What do you think of the Yamaha now that you’ve spent a bit of time on it?
It’s a really good package, but different to the KTM I rode for the first six months of the year. Everyone will tell you it’s a big change moving from a European bike to a Japanese bike, but it hasn’t taken all that long to get comfortable on it. The team has made the adjustment easy and their support has been massive. I really like the torque of the Yamaha motor and I just need some more races to be able to show how much I’m enjoying the change.
How did it feel to be back racing on the weekend?
It was exciting to be out there, that’s for sure. Even with everything that’s happening I haven’t slowed down my training and I’ve been working closely with Kirk Gibbs, who lives nearby and has the same trainer as me. The MX Farm track on the weekend was good, but I made a couple of bad gate picks and I found the track hard to pass on. I improved as the weekend went on and finished fifth overall, which I’m not super-pumped on, but there were a lot of positives and I’m happy that I now have a good idea on the areas I need to work on. The field was pretty stacked with Jay [Wilson], Aaron [Tanti], Luke Styke was back racing motocross, and Todd [Waters] rode both classes. It was just good being back out racing those guys and putting in some hard laps.

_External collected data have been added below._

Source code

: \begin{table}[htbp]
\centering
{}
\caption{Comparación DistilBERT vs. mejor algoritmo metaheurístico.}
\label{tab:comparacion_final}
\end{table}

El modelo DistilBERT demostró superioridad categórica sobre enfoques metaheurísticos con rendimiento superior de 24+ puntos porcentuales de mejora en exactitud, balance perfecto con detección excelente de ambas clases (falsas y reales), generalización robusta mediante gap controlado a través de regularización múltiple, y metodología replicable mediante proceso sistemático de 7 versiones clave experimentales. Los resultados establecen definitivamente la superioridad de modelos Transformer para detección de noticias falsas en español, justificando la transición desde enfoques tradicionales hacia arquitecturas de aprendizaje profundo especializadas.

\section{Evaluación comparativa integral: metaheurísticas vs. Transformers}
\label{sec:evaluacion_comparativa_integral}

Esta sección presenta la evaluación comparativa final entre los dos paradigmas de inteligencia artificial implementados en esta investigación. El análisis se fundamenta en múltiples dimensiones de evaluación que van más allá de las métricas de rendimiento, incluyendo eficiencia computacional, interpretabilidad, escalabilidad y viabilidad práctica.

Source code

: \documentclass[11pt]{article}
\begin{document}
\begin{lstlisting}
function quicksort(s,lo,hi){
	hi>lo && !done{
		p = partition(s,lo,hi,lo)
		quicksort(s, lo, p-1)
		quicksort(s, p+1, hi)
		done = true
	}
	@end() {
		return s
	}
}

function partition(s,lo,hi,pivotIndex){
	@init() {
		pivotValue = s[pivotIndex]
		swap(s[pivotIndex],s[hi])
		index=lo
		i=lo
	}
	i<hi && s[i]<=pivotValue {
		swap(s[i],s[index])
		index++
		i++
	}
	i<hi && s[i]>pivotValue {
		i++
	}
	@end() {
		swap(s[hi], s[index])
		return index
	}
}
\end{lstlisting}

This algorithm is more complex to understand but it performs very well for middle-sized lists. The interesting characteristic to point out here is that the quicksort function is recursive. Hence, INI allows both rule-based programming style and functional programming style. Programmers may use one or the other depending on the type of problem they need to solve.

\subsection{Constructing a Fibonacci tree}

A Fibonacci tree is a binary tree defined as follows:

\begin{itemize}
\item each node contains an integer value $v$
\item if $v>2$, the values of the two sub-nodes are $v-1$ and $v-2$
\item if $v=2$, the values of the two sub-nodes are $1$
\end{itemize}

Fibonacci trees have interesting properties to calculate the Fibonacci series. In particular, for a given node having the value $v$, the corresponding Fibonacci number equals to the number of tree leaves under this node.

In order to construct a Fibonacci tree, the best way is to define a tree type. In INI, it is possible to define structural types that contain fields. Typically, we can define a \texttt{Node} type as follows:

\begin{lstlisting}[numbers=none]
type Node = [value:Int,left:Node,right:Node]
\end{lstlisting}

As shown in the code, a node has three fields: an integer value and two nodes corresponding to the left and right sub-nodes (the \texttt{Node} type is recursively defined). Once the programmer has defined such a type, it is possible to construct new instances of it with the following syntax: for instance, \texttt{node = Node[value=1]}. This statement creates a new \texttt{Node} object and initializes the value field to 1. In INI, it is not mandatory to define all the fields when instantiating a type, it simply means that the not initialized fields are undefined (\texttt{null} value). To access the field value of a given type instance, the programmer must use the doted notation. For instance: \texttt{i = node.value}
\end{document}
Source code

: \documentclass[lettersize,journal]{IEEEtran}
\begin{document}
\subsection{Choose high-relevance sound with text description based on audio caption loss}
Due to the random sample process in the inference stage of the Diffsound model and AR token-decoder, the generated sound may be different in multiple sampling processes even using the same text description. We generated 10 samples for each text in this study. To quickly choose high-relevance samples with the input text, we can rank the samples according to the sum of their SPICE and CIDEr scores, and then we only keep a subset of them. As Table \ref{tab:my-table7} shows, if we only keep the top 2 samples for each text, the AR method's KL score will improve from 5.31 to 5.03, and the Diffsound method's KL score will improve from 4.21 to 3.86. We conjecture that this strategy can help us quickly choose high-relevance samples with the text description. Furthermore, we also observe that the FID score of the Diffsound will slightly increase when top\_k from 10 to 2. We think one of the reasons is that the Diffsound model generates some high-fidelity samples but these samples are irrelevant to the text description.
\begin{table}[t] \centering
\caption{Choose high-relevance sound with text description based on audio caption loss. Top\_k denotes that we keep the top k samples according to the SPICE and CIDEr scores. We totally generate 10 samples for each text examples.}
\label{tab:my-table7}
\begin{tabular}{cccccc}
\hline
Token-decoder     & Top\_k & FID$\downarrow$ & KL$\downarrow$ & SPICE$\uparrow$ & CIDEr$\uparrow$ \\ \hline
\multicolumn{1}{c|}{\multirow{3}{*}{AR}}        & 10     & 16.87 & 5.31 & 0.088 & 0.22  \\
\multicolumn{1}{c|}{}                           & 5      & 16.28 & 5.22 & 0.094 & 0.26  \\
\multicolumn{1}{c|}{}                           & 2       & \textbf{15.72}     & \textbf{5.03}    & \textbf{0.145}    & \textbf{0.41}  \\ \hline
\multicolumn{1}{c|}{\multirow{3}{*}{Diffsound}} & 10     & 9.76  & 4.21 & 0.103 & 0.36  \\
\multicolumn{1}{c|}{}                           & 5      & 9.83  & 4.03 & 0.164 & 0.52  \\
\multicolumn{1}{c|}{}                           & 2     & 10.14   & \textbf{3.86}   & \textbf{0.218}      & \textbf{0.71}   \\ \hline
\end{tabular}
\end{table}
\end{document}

Who’s going to be the Australian with the best results overseas this year?
That’s a tough question! In the MXGP I don’t think you can go past Jed Beaton. I talk to him a bit and he’s working hard, is riding solid and has a good team around him. With his experience over there he’ll be the top Aussie. In the US, it’s hard to choose between Hunter and Jett Lawrence. I’ll probably go Hunter as he’s a hard worker and Jett isn’t proven yet, but it’s going to be interesting to watch how those boys go in a couple of weeks time. They grew up just down the road from me, so I’m stoked to see them doing well.